[Saved entries]
━━━━━━━━━━━━━━━━

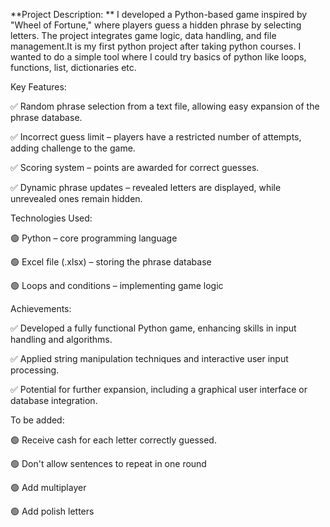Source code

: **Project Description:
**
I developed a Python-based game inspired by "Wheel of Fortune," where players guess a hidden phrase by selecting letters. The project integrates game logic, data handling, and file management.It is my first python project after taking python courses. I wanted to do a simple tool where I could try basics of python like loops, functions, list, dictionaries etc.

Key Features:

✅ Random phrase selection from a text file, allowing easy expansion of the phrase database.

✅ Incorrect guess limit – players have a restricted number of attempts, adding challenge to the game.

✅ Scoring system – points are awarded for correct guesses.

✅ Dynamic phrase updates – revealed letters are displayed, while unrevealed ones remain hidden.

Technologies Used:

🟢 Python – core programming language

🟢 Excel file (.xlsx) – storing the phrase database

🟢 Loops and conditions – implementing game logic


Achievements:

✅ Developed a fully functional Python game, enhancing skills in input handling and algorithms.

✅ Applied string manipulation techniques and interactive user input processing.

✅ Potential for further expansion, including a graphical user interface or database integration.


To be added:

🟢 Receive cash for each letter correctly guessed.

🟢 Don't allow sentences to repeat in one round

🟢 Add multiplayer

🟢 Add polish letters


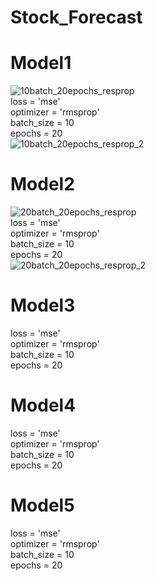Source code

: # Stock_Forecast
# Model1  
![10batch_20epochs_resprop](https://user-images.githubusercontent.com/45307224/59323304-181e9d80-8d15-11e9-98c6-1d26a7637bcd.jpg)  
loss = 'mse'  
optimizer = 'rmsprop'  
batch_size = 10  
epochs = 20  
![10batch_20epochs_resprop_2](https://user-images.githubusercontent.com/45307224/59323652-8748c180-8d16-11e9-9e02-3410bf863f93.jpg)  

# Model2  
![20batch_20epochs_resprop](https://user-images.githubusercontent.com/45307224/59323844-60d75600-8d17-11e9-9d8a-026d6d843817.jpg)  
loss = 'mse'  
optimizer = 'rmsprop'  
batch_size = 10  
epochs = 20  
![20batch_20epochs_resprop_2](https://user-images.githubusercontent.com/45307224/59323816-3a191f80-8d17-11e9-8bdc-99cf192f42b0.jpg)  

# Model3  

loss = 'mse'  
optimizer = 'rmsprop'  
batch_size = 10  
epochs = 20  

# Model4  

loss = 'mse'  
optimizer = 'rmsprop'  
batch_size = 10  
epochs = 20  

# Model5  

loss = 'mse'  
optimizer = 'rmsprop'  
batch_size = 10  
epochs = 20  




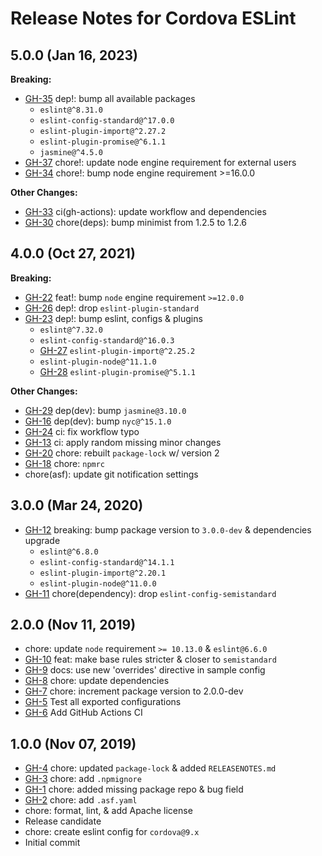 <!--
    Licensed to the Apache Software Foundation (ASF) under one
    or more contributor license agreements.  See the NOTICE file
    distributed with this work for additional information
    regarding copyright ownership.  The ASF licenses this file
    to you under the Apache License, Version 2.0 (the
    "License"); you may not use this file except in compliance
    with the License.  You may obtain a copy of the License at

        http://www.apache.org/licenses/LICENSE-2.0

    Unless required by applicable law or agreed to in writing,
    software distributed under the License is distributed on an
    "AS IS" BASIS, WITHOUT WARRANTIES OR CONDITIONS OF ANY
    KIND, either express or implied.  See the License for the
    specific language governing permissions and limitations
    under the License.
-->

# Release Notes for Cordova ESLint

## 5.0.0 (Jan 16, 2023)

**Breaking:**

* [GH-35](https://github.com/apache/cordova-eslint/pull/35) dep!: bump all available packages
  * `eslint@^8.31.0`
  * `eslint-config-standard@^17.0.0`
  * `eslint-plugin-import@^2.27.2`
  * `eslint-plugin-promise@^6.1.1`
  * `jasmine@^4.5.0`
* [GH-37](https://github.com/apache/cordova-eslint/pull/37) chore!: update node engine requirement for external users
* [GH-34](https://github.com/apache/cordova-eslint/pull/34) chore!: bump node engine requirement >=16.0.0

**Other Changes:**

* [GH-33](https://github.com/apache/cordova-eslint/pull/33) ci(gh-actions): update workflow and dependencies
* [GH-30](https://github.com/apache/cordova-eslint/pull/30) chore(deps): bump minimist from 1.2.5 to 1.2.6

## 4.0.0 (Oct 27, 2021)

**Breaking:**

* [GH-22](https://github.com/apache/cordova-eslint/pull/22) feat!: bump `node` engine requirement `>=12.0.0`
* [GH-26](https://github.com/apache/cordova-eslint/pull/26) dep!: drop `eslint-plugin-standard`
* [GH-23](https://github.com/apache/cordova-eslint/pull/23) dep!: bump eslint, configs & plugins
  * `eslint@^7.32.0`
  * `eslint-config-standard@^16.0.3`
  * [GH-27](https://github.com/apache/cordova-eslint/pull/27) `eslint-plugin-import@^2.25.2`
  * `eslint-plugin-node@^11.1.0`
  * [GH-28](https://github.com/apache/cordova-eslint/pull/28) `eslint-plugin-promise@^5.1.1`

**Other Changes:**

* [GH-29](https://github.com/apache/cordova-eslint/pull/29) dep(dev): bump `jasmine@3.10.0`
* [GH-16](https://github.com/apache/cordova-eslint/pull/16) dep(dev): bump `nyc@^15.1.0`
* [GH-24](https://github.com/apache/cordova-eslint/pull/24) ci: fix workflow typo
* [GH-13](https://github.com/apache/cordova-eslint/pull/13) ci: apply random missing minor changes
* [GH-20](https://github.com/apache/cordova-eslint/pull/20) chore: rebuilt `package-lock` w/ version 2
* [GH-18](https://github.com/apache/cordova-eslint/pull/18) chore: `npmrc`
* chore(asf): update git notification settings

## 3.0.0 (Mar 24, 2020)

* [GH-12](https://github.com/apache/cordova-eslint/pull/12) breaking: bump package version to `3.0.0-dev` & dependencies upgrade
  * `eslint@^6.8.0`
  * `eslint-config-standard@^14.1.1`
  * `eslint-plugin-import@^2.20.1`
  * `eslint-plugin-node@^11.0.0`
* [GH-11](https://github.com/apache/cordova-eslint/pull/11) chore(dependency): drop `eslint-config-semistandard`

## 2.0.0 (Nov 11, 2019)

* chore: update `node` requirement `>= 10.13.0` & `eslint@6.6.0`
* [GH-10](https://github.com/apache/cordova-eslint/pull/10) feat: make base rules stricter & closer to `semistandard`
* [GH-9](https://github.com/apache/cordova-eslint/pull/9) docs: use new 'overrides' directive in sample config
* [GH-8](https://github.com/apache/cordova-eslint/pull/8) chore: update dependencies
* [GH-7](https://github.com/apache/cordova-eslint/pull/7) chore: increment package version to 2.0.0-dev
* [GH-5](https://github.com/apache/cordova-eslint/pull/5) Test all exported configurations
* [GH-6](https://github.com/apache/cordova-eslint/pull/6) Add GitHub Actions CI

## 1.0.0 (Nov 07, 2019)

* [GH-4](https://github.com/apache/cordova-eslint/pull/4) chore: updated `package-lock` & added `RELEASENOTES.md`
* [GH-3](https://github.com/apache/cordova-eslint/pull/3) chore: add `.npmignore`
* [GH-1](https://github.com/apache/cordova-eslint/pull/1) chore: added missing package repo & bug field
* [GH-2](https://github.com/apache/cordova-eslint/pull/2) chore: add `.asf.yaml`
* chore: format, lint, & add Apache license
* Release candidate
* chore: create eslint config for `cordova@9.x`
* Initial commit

━━━━━━━━━━━━━━━━

- [Problem to work on]
Write out, exactly and with no pictures, the lines of the data from the first through the line containing "storing the phrase database".

- [Output]
Source code

: **Project Description:
**
I developed a Python-based game inspired by "Wheel of Fortune," where players guess a hidden phrase by selecting letters. The project integrates game logic, data handling, and file management.It is my first python project after taking python courses. I wanted to do a simple tool where I could try basics of python like loops, functions, list, dictionaries etc.

Key Features:

✅ Random phrase selection from a text file, allowing easy expansion of the phrase database.

✅ Incorrect guess limit – players have a restricted number of attempts, adding challenge to the game.

✅ Scoring system – points are awarded for correct guesses.

✅ Dynamic phrase updates – revealed letters are displayed, while unrevealed ones remain hidden.

Technologies Used:

🟢 Python – core programming language

🟢 Excel file (.xlsx) – storing the phrase database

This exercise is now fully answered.